Sporulated cells have potential as time-delayed expression chassis of proteins for applications such as "on-demand" biologics production, whole cell biosensors, or oral vaccines. However, the desired attributes of high expression rates and low product variances are difficult to maintain from germinated spores. In this work, we study the effect of an integrating vs theta-replicating plasmid in a wild-type Bacillus subtilis and two PolY mutants. The cells were engineered to produce a fluorescent reporter protein (RFP) under the control of a riboswitch activated by theophylline. This allowed for greater sensitivity to point mutations. The fluorescence and cell-growth curves were fit with a custom kinetic model, and a peak kinetic rate (LKPmax) was extracted for each clonal population (n = 30 for all cell, vector, and growth combinations).

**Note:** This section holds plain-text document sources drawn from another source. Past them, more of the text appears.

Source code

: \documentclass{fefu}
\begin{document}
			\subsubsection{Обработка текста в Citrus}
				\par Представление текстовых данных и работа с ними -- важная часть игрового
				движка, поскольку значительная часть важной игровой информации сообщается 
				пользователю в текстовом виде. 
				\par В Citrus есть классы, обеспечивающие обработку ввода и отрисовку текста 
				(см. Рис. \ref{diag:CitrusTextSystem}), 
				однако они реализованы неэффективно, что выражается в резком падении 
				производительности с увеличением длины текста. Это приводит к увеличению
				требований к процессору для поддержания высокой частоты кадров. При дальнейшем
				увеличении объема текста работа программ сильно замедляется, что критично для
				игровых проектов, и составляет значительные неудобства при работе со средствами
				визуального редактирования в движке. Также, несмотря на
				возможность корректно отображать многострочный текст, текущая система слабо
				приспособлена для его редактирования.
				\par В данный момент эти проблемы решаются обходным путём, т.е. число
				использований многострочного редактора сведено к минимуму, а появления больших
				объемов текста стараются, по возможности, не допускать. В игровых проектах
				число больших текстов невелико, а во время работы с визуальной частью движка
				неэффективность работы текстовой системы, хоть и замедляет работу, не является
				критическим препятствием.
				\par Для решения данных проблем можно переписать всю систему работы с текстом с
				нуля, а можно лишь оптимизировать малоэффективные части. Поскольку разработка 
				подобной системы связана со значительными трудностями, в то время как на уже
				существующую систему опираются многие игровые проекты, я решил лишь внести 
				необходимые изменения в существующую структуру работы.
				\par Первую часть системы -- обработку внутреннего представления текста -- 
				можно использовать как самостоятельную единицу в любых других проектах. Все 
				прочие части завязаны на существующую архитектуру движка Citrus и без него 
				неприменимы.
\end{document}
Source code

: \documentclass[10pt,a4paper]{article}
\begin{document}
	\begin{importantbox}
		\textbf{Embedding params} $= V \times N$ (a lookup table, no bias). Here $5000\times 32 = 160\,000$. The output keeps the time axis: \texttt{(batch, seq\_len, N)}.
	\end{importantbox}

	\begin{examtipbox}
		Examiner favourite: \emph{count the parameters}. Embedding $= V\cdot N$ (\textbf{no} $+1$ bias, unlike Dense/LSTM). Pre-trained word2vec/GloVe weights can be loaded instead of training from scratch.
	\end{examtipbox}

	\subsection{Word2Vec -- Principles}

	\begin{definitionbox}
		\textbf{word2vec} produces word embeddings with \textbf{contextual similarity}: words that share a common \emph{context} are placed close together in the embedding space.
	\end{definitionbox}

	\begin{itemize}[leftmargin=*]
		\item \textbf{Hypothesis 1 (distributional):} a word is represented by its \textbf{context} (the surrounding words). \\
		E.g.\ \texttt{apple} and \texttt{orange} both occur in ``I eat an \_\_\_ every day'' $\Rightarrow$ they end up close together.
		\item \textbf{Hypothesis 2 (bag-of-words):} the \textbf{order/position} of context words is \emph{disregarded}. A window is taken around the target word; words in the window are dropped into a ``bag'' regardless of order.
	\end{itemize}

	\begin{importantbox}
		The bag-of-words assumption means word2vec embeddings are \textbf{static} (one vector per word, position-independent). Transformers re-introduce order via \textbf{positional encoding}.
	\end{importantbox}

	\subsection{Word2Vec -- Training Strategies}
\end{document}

Plasmid-based expression yields higher (8.7×) expression rates because of an increased copy number of the expression cassette (10× over integrated). The variance of LKPmax values increased 2.1× after sporulation for the wild-type strain. This increase in variance from sporulation is very similar to what is observed with UV exposure. This effect can be partially mitigated by the use of PolY knockouts observed in suspended cell growths and adherent biofilms.
All Science Journal Classification (ASJC) codes
- Biomedical Engineering
- Biochemistry, Genetics and Molecular Biology (miscellaneous)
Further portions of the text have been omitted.